What exactly is an architecture?

I’ve finished lesson 1 of the fastbook and I’m left confused on what exactly an architecture is.

Early on in the lesson, it states that an architecture is a working implementation of a model.

Then later on, the lesson states that an architecture is simply a template for a mathematical function, which is contrary to what was said earlier about an architecture being a working implementation (which doesn’t imply being a template).

Then after that, a formal definition is given:

The template of the model that we are trying to fit; the actual mathematical function that we are passing the input data and parameters to

And this formal definition is consistent to what was stated just before.

I suppose I’m being confused/misled by the initial statement on what an architecture is, which conflicts with what is said later.
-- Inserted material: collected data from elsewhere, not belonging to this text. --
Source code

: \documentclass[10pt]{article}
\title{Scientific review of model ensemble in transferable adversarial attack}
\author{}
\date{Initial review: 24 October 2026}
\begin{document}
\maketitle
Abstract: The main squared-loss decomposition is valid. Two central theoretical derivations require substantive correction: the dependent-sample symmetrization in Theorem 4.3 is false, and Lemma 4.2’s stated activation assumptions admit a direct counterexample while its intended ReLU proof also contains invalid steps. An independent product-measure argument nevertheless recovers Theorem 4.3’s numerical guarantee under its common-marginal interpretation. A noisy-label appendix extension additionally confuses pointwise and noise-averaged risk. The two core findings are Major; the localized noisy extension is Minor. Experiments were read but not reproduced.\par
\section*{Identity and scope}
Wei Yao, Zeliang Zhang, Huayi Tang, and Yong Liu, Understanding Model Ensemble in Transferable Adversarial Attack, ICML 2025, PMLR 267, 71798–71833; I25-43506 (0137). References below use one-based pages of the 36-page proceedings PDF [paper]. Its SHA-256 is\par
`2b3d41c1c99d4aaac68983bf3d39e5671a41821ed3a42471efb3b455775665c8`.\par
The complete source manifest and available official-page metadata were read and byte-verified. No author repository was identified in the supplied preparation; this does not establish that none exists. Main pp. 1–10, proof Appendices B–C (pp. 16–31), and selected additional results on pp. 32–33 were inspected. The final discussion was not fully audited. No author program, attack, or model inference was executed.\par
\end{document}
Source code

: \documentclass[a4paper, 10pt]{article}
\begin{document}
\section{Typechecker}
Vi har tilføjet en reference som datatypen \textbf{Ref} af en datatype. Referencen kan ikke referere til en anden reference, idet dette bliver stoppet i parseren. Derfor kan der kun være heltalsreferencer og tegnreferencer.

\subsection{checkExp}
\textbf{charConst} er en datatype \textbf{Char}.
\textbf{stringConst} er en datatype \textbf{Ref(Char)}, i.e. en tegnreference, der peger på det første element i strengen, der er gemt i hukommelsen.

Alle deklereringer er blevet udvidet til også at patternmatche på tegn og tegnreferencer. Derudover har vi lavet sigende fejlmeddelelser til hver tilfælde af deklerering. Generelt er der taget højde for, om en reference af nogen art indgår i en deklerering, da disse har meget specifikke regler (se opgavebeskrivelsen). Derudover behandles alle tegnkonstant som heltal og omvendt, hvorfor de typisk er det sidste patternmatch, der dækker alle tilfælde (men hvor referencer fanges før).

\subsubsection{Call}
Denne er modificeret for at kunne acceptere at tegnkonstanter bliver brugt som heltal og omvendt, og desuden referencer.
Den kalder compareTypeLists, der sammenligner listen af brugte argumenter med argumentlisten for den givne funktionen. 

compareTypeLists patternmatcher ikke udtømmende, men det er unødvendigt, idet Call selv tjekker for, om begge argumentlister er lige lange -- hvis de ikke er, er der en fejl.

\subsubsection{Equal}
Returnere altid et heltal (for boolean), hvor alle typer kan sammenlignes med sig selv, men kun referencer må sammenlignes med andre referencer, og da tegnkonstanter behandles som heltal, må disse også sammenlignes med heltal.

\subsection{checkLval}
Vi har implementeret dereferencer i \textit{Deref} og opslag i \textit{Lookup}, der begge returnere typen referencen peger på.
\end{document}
I would appreciate if somebody could clarify what exactly an architecture is and if I should ignore the initial statement.

From my current understanding, the architecture is a template (the latter definition)where the weights are initialized as random, but it can also be pretrained (the former definition) where the weights have meaning since it was trained before on a different data set. You can either train the nonpretrained architecture from scratch or fine-tune the pretrained model for your specific task.

When you define a Learner object, there’s a parameter for pretrained. I believe that would toggle the architecture between the two definitions.

Thanks for the explanation! Makes more sense now.

I suppose then pretrained architectures are still templates (that are functional models at the same time) with already [somewhat] optimized parameters.